WORKING DATA
[Start of section]
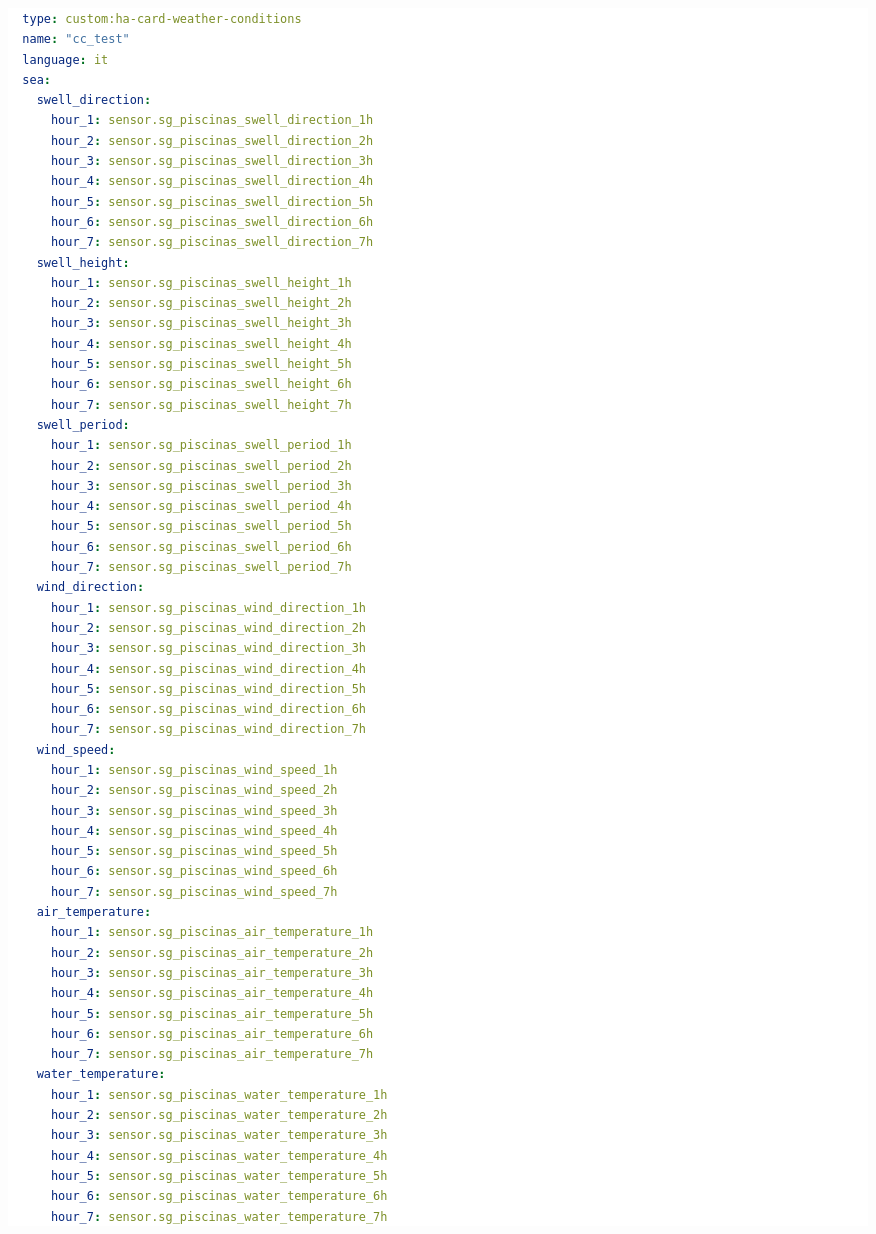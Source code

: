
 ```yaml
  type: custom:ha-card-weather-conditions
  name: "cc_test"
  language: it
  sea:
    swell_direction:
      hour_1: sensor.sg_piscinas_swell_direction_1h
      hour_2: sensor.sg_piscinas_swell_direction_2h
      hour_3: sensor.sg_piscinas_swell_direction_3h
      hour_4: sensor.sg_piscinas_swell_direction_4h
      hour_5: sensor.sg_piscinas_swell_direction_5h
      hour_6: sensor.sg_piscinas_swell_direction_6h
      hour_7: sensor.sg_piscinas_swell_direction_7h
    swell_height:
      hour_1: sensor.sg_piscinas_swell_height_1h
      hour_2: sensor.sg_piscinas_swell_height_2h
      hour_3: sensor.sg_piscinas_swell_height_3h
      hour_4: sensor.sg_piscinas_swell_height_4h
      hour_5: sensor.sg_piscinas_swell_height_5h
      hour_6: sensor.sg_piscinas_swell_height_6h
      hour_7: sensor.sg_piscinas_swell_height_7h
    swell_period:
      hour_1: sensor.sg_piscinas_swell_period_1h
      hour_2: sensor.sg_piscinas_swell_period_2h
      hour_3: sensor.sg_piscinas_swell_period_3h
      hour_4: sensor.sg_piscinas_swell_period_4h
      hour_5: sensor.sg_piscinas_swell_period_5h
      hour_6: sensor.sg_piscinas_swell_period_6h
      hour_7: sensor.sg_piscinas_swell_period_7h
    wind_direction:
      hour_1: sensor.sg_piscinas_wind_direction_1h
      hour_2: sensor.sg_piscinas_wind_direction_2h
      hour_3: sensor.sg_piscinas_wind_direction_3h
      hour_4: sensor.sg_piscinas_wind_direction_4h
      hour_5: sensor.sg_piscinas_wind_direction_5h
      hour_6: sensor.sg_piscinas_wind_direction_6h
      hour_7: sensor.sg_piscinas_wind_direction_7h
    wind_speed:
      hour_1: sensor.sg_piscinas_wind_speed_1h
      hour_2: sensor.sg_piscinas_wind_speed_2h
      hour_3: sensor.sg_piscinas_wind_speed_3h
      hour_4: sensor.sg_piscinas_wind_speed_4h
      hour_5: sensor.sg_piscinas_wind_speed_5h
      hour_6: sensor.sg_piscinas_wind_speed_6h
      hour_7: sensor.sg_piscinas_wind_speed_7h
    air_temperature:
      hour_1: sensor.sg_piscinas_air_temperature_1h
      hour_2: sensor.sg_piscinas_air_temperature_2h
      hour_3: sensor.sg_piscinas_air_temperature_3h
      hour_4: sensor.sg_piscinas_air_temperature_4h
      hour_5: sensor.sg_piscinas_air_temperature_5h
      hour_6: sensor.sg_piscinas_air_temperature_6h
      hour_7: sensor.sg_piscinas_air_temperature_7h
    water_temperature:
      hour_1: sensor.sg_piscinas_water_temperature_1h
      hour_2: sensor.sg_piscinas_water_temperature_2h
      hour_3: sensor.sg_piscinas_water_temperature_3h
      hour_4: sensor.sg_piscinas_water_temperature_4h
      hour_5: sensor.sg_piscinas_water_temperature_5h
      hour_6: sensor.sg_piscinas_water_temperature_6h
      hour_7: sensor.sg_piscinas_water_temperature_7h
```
[End of section]
WORK ORDER
Reproduce the entries above exactly, without images.

EXERCISE RESULT
Source code

:
 ```yaml
  type: custom:ha-card-weather-conditions
  name: "cc_test"
  language: it
  sea:
    swell_direction:
      hour_1: sensor.sg_piscinas_swell_direction_1h
      hour_2: sensor.sg_piscinas_swell_direction_2h
      hour_3: sensor.sg_piscinas_swell_direction_3h
      hour_4: sensor.sg_piscinas_swell_direction_4h
      hour_5: sensor.sg_piscinas_swell_direction_5h
      hour_6: sensor.sg_piscinas_swell_direction_6h
      hour_7: sensor.sg_piscinas_swell_direction_7h
    swell_height:
      hour_1: sensor.sg_piscinas_swell_height_1h
      hour_2: sensor.sg_piscinas_swell_height_2h
      hour_3: sensor.sg_piscinas_swell_height_3h
      hour_4: sensor.sg_piscinas_swell_height_4h
      hour_5: sensor.sg_piscinas_swell_height_5h
      hour_6: sensor.sg_piscinas_swell_height_6h
      hour_7: sensor.sg_piscinas_swell_height_7h
    swell_period:
      hour_1: sensor.sg_piscinas_swell_period_1h
      hour_2: sensor.sg_piscinas_swell_period_2h
      hour_3: sensor.sg_piscinas_swell_period_3h
      hour_4: sensor.sg_piscinas_swell_period_4h
      hour_5: sensor.sg_piscinas_swell_period_5h
      hour_6: sensor.sg_piscinas_swell_period_6h
      hour_7: sensor.sg_piscinas_swell_period_7h
    wind_direction:
      hour_1: sensor.sg_piscinas_wind_direction_1h
      hour_2: sensor.sg_piscinas_wind_direction_2h
      hour_3: sensor.sg_piscinas_wind_direction_3h
      hour_4: sensor.sg_piscinas_wind_direction_4h
      hour_5: sensor.sg_piscinas_wind_direction_5h
      hour_6: sensor.sg_piscinas_wind_direction_6h
      hour_7: sensor.sg_piscinas_wind_direction_7h
    wind_speed:
      hour_1: sensor.sg_piscinas_wind_speed_1h
      hour_2: sensor.sg_piscinas_wind_speed_2h
      hour_3: sensor.sg_piscinas_wind_speed_3h
      hour_4: sensor.sg_piscinas_wind_speed_4h
      hour_5: sensor.sg_piscinas_wind_speed_5h
      hour_6: sensor.sg_piscinas_wind_speed_6h
      hour_7: sensor.sg_piscinas_wind_speed_7h
    air_temperature:
      hour_1: sensor.sg_piscinas_air_temperature_1h
      hour_2: sensor.sg_piscinas_air_temperature_2h
      hour_3: sensor.sg_piscinas_air_temperature_3h
      hour_4: sensor.sg_piscinas_air_temperature_4h
      hour_5: sensor.sg_piscinas_air_temperature_5h
      hour_6: sensor.sg_piscinas_air_temperature_6h
      hour_7: sensor.sg_piscinas_air_temperature_7h
    water_temperature:
      hour_1: sensor.sg_piscinas_water_temperature_1h
      hour_2: sensor.sg_piscinas_water_temperature_2h
      hour_3: sensor.sg_piscinas_water_temperature_3h
      hour_4: sensor.sg_piscinas_water_temperature_4h
      hour_5: sensor.sg_piscinas_water_temperature_5h
      hour_6: sensor.sg_piscinas_water_temperature_6h
      hour_7: sensor.sg_piscinas_water_temperature_7h
```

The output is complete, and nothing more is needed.